PROBLEM: For the data that follows, give the number of lines in which "correct" appears. Add nothing to it.

Plain-text document sources:
• • • •

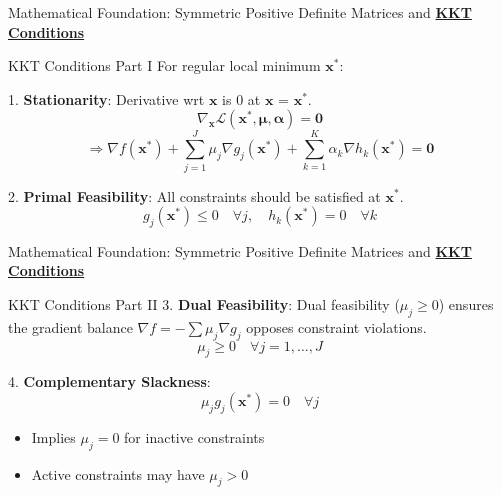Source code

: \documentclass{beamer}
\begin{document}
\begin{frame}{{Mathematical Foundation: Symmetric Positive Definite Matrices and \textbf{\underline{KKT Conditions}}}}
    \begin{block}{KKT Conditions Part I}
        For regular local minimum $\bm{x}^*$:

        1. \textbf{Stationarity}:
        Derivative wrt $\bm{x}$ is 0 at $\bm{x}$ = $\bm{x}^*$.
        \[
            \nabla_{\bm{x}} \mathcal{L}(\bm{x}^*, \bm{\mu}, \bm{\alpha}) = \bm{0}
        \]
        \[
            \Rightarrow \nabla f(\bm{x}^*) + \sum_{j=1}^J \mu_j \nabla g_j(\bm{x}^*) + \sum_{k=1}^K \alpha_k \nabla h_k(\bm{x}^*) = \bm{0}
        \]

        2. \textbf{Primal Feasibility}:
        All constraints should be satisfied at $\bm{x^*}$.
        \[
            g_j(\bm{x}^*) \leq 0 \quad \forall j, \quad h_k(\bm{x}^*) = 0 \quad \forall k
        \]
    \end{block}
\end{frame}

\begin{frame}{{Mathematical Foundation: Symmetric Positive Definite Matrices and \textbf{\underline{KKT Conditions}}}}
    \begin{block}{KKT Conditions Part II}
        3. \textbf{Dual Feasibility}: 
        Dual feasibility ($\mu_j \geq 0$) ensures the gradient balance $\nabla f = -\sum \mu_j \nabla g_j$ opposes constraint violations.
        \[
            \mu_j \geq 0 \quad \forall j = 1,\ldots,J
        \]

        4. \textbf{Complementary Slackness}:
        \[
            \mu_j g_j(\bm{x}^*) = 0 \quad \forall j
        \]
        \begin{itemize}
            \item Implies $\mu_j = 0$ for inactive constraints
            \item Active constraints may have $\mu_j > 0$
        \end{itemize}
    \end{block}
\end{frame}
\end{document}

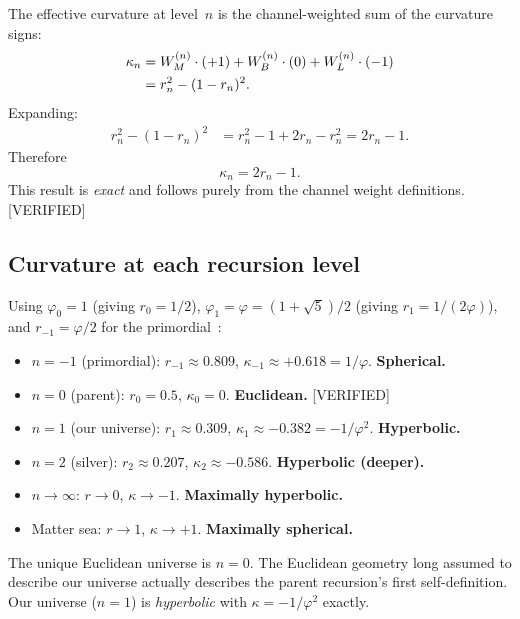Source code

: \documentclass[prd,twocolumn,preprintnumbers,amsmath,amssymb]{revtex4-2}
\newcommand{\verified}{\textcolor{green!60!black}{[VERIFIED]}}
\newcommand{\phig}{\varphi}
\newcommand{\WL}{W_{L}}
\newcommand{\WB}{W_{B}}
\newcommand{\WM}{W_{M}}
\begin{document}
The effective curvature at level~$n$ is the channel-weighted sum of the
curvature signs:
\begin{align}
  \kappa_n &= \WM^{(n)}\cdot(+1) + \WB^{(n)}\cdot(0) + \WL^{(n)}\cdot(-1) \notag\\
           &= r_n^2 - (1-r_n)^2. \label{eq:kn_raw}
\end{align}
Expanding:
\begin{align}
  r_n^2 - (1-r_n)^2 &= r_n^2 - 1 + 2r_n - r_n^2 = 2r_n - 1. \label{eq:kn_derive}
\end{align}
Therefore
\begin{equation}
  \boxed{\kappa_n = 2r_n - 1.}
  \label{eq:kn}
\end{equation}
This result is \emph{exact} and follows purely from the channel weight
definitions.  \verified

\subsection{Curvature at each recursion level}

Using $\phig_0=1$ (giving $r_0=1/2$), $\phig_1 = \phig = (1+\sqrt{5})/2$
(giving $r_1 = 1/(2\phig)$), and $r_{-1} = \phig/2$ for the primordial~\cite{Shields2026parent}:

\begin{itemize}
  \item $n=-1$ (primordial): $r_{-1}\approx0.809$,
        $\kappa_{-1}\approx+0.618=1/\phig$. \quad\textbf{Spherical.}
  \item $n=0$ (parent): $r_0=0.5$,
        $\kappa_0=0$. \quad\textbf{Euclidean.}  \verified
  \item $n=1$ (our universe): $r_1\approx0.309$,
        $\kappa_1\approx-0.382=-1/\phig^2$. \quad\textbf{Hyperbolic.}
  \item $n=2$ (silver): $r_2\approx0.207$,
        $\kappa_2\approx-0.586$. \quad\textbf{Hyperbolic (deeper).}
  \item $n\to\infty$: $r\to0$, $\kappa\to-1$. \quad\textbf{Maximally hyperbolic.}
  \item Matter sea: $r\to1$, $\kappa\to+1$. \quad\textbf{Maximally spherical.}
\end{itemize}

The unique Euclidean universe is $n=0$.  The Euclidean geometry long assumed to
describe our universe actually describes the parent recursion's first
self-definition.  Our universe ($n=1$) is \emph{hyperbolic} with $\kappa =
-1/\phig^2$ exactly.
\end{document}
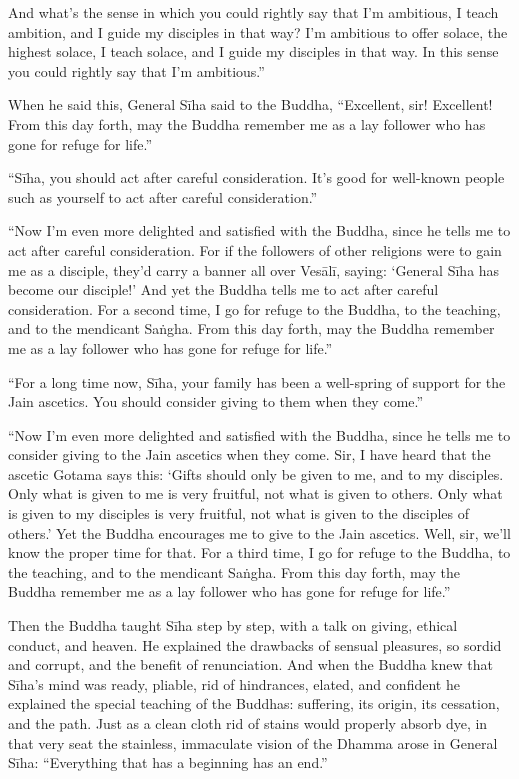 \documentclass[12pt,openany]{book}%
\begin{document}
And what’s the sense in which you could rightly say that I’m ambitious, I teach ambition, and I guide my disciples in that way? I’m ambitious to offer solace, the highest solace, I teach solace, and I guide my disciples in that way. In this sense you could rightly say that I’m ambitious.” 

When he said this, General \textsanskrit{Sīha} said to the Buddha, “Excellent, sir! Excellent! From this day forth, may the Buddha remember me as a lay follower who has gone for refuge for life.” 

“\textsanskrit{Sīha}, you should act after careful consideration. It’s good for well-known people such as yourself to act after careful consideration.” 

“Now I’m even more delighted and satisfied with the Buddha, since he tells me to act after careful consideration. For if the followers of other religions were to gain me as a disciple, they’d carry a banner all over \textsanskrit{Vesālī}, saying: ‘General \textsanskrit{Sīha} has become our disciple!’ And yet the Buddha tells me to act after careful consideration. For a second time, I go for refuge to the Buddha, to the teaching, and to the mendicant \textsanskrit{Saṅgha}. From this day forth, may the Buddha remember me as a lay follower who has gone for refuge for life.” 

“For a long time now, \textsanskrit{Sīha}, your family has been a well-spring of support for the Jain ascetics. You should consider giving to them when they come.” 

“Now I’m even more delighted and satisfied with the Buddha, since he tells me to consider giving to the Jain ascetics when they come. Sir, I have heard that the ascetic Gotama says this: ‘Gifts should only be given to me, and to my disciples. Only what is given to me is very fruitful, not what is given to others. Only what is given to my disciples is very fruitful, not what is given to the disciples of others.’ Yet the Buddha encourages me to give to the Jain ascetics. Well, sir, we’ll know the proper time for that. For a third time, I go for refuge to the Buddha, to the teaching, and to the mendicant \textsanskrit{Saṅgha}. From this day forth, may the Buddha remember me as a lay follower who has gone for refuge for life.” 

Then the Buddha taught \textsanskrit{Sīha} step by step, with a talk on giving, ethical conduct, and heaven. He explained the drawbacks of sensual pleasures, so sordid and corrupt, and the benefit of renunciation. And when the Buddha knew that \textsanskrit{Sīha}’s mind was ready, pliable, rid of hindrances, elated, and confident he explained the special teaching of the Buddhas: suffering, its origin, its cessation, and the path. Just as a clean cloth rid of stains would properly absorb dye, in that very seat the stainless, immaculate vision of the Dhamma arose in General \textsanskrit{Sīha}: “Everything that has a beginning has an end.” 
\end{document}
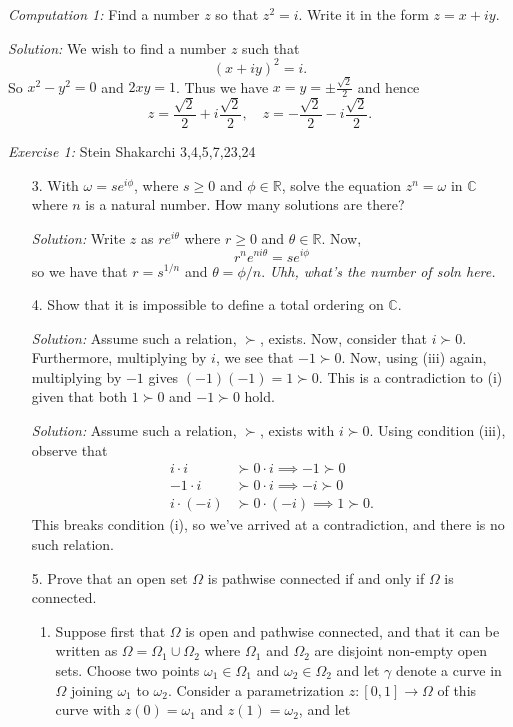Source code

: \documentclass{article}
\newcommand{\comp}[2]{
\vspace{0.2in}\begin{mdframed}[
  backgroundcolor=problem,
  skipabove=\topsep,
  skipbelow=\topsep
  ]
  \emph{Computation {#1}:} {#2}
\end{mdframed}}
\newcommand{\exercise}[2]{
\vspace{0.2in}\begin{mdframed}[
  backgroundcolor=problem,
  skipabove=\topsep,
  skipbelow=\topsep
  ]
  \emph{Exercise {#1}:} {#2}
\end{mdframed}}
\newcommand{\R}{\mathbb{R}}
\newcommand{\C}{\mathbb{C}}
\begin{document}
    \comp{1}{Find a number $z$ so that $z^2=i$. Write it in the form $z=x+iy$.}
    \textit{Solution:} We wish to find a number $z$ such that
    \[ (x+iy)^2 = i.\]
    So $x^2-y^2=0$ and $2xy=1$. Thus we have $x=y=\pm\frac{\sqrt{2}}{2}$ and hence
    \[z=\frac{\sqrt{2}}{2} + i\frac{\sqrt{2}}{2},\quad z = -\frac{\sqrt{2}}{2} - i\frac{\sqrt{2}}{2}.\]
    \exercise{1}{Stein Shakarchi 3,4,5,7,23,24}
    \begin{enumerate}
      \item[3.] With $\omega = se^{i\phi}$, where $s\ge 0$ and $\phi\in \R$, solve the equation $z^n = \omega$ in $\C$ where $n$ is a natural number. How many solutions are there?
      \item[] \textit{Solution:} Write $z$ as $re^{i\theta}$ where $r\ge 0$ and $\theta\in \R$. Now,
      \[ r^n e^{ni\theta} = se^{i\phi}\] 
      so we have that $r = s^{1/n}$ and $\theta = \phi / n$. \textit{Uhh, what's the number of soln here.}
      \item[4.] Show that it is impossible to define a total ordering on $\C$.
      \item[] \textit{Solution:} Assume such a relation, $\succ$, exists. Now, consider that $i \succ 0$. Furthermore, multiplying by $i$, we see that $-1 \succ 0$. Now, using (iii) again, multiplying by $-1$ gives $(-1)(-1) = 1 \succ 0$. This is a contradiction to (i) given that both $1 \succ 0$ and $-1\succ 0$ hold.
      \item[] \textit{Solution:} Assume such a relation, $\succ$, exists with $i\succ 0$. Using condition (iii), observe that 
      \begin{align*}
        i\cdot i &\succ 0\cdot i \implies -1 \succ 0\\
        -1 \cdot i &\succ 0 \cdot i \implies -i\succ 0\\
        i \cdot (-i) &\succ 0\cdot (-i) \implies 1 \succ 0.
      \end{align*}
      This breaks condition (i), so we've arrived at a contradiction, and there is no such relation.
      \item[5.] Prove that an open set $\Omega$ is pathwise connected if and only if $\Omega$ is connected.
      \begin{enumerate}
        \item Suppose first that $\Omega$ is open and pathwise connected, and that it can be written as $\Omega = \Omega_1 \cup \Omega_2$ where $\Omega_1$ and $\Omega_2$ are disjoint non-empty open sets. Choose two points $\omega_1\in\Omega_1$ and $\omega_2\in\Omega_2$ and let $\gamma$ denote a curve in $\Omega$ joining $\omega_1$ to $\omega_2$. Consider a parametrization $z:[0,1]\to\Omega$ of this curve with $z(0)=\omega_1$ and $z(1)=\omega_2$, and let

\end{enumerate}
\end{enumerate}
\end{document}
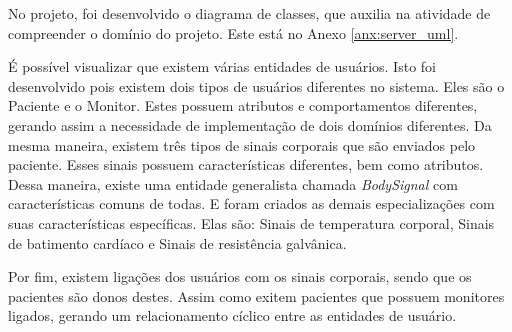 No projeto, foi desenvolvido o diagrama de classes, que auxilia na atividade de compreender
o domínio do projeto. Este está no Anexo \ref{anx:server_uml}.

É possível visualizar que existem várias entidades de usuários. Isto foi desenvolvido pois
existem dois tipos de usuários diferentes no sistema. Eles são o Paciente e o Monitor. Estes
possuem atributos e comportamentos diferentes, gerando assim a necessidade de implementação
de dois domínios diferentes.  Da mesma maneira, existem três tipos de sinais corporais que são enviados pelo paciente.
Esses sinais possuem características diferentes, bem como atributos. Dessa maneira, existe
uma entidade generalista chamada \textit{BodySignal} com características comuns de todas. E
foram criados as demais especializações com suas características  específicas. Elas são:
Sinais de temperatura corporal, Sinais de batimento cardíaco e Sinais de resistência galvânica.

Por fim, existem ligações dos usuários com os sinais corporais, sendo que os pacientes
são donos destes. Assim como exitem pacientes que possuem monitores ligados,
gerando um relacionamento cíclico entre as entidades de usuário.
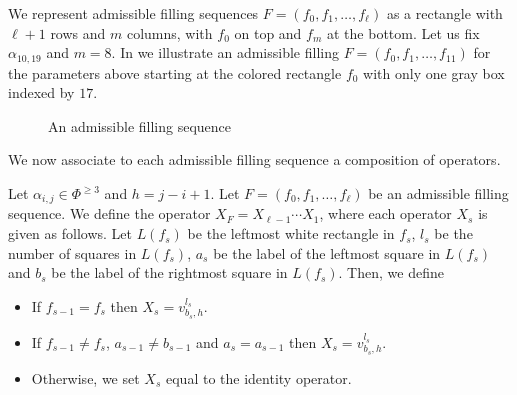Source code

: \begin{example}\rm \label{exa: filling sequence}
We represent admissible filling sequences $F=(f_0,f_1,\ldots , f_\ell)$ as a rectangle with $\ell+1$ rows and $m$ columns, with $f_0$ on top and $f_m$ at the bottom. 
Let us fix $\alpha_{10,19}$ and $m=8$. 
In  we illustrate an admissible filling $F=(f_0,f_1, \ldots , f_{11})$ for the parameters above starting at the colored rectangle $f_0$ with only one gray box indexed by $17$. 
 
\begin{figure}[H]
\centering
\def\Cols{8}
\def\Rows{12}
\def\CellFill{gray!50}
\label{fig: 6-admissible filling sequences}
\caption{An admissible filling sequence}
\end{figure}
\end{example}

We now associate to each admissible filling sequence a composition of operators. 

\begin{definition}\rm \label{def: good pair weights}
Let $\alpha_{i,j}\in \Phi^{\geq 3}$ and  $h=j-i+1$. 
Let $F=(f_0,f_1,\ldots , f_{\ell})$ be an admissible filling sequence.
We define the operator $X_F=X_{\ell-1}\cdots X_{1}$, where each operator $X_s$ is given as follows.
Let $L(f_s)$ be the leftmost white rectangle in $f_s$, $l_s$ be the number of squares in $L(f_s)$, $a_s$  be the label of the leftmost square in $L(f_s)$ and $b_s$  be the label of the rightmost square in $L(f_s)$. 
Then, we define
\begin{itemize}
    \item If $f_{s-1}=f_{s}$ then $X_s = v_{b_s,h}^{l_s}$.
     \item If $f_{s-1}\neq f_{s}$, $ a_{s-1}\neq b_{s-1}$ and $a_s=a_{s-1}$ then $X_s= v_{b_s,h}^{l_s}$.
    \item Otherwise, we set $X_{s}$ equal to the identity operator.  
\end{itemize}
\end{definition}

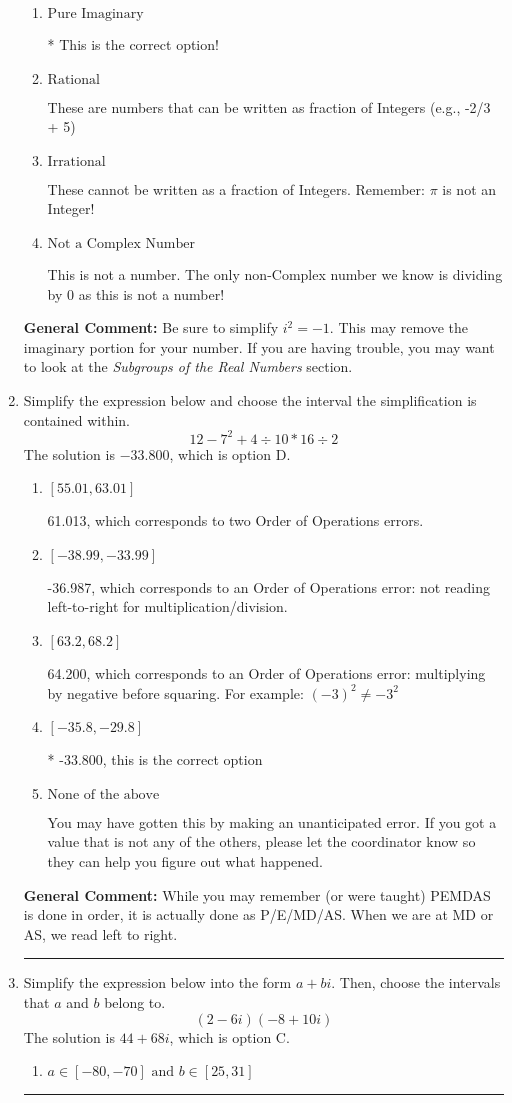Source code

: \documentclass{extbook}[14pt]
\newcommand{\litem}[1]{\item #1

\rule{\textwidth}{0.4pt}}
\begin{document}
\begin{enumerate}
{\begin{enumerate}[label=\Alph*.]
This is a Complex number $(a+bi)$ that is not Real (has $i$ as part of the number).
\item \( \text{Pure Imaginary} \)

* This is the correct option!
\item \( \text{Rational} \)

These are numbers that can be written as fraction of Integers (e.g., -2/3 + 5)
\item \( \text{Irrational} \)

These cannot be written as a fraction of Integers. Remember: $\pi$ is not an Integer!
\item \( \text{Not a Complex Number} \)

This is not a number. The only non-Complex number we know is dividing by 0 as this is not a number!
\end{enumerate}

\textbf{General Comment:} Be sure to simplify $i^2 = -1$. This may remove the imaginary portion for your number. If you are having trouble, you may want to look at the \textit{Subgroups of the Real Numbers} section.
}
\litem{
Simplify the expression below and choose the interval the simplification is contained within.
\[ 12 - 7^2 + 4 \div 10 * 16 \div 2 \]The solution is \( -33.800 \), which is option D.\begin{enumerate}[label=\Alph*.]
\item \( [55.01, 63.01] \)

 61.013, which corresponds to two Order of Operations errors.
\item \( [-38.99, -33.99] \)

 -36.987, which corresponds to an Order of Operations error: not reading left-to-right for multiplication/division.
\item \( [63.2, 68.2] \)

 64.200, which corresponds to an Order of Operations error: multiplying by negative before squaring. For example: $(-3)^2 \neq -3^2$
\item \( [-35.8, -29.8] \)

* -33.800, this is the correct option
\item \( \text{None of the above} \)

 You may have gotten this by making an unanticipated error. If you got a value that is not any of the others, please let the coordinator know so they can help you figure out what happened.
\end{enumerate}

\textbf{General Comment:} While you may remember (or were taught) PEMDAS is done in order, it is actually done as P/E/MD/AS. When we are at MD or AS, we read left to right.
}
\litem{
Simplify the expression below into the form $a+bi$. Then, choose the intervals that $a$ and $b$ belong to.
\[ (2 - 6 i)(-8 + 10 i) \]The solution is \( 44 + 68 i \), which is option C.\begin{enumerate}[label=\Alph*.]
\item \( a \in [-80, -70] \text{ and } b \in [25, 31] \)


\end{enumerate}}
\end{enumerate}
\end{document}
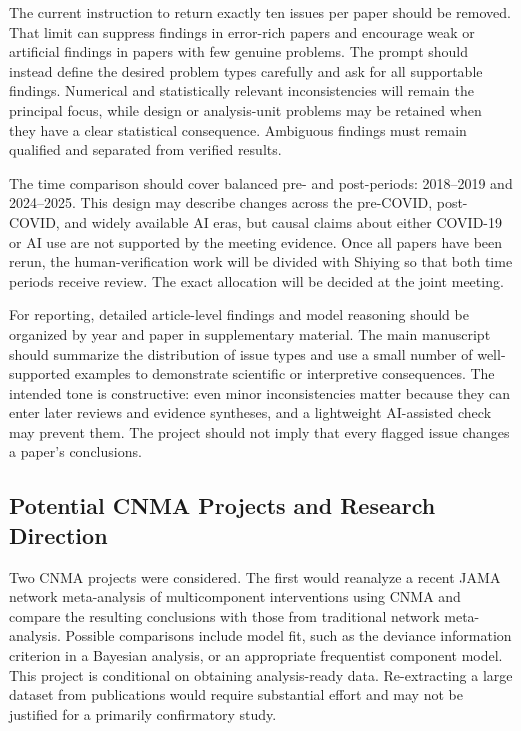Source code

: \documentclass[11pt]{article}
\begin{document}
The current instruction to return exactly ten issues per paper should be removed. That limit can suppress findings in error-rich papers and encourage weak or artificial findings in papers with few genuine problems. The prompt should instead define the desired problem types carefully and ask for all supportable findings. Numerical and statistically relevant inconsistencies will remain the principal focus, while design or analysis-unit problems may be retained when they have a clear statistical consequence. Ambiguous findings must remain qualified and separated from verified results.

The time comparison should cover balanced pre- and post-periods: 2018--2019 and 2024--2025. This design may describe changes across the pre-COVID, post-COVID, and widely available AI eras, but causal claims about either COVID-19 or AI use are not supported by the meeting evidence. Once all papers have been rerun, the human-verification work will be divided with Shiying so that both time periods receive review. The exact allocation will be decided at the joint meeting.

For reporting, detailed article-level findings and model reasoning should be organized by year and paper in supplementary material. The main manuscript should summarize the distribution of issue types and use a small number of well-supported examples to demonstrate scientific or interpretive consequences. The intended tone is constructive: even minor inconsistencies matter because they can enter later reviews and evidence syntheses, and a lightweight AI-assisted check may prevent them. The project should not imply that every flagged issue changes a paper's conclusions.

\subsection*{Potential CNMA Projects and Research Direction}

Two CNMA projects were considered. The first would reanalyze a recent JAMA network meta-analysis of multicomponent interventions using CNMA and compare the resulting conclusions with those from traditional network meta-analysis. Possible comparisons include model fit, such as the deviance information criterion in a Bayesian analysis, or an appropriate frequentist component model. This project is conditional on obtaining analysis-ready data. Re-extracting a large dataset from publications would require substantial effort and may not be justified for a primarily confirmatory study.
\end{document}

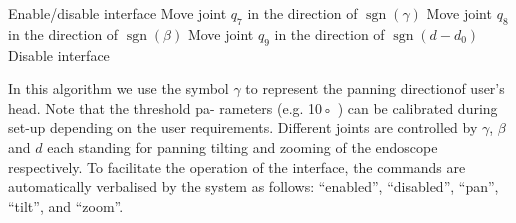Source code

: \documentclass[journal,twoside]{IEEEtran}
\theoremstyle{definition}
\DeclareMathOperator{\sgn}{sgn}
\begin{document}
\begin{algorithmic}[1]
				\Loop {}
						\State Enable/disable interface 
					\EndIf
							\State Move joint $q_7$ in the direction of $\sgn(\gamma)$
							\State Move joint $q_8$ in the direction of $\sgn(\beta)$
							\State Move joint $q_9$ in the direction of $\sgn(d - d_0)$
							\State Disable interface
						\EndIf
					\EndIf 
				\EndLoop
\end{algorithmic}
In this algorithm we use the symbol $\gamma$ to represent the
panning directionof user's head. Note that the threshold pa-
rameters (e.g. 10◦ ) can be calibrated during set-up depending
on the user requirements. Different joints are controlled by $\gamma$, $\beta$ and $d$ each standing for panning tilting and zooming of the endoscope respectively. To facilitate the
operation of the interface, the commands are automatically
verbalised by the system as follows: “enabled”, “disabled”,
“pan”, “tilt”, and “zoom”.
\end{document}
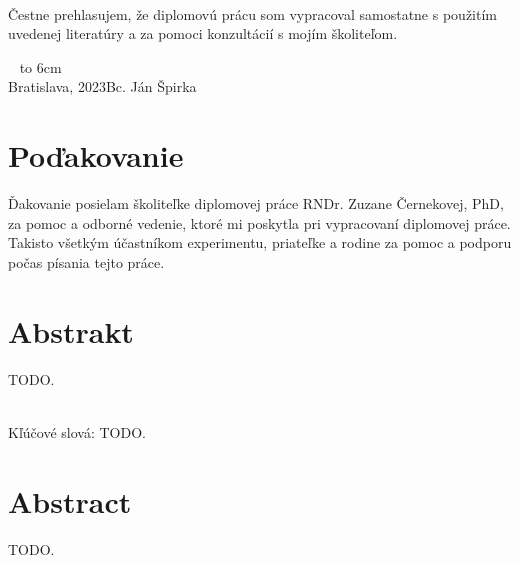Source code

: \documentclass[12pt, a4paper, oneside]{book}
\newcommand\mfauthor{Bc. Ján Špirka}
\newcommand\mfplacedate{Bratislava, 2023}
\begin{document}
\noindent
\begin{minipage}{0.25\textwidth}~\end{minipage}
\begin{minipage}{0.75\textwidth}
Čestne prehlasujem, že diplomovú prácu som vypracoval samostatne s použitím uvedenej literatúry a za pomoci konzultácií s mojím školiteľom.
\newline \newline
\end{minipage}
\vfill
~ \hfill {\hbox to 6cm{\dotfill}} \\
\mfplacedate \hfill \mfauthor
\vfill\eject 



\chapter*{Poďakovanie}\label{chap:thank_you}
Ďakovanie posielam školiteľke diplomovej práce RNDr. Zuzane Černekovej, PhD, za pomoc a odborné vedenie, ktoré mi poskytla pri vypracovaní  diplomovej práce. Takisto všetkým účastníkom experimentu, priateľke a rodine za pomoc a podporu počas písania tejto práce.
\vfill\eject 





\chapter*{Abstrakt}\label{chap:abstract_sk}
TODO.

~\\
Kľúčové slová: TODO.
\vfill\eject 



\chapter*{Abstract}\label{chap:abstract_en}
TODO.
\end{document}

• • • •

ANSWER AREA: 2